A) Hypothetical model of ATP (yellow) and GTP (cyan)-bound LRRK2 kinase domain based on human MLK3 crystal structure (PDBID: 3DTC, slate) overlaid with the LRRK2 kinase domain constructed from a model based on amoeba ROCO4 crystal structure (PDBID, 4F0F, green). LRRK2 overlaid on either the MLK3 or ROCO4 nucleotide pockets overall resembles each other with an overall root-mean-square deviation of 1.5 Å, and B) in this hypothetical model, the amino group on C6 of ATP could form a hydrogen bond with the main chain oxygen on E1948 (hLRRK2 sequence).

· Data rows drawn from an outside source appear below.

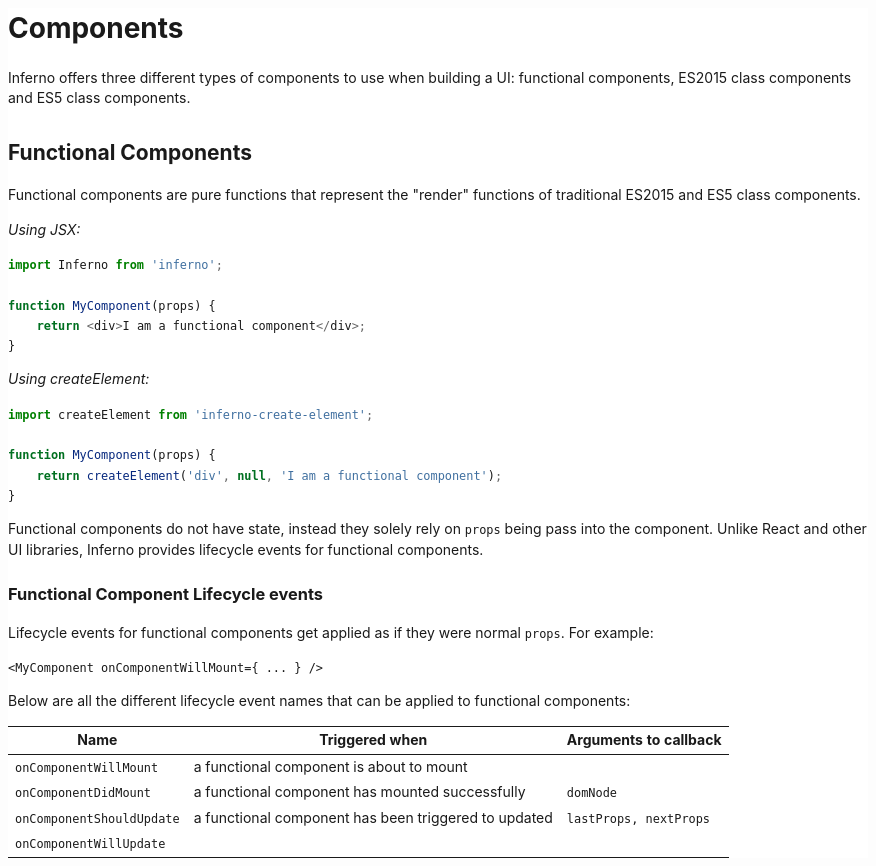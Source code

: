# Components

Inferno offers three different types of components to use when building a UI: functional components, ES2015 class components and ES5 class components.

## Functional Components

Functional components are pure functions that represent the "render" functions of traditional ES2015 and ES5 class components.

*Using JSX:*
```js
import Inferno from 'inferno';

function MyComponent(props) {
	return <div>I am a functional component</div>;
}
```
*Using createElement:*
```js
import createElement from 'inferno-create-element';

function MyComponent(props) {
	return createElement('div', null, 'I am a functional component');
}
```

Functional components do not have state, instead they solely rely on `props` being pass into the component. Unlike React and
other UI libraries, Inferno provides lifecycle events for functional components.

### Functional Component Lifecycle events

Lifecycle events for functional components get applied as if they were normal `props`. For example:

`<MyComponent onComponentWillMount={ ... } />`

Below are all the different lifecycle event names that can be applied to functional components:

<table>
	<thead>
		<tr>
			<th>Name</th>
			<th>Triggered when</th>
			<th>Arguments to callback</th>
		</tr>
	</thead>
	<tbody>
		<tr>
			<td><code>onComponentWillMount</code></td>
			<td>a functional component is about to mount</td>
			<td></td>
		</tr>
		<tr>
			<td><code>onComponentDidMount</code></td>
			<td>a functional component has mounted successfully</td>
			<td><code>domNode</code></td>
		</tr>
		<tr>
			<td><code>onComponentShouldUpdate</code></td>
			<td>a functional component has been triggered to updated</td>
			<td><code>lastProps, nextProps</code></td>
		</tr>
		<tr>
			<td><code>onComponentWillUpdate</code></td>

The N1 atom could form a hydrogen bond with the main chain amide group of A1950. The N1 atom of GTP could form a hydrogen bond with the main chain amide group on A1950. The amino group on C2 of GTP might form a hydrogen bond with the main chain oxygen of A1950. C) Overlay of bound ATP (yellow) and GTP (cyan) showed the triphosphate tail of GTP must shift away from the bound Mn²⁺. D) The overlay model of WT (orange) and G2019S (green) LRRK2 kinase domain bound with Mg²⁺ or Mn²⁺ showed that in WT LRRK2, D2017 is directed away from the Mn²⁺. However, in G2019S LRRK2 the Ser2019 residue might form a hydrogen bond with Q1919, necessarily dragging D2017 closer to the Mn²⁺ atom. Important residues are shown as sticks. Metals are shown as spheres. Atoms involved in key interactions are color coded (blue: nitrogen, red: oxygen). Black dotted lines denote the atoms involved in potential hydrogen bonding.